[Stored entries]
-- Opening Marker --

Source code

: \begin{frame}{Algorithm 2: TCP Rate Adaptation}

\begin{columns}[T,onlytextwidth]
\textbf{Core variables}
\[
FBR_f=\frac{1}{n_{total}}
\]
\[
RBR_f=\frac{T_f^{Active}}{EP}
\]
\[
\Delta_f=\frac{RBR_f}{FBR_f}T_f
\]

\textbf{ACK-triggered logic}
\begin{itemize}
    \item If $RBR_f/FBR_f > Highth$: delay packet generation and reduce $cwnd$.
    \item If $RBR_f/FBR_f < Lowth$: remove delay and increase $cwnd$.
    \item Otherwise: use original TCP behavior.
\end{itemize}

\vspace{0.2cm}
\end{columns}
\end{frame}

-- Closing Marker --

§ WORK TO COMPLETE
The lines to set down, exactly and with both ends included, run from the one containing "original TCP behavior." to the last line of the data above.

§ WRITTEN RESPONSE
    \item Otherwise: use original TCP behavior.
\end{itemize}

\vspace{0.2cm}
\end{columns}
\end{frame}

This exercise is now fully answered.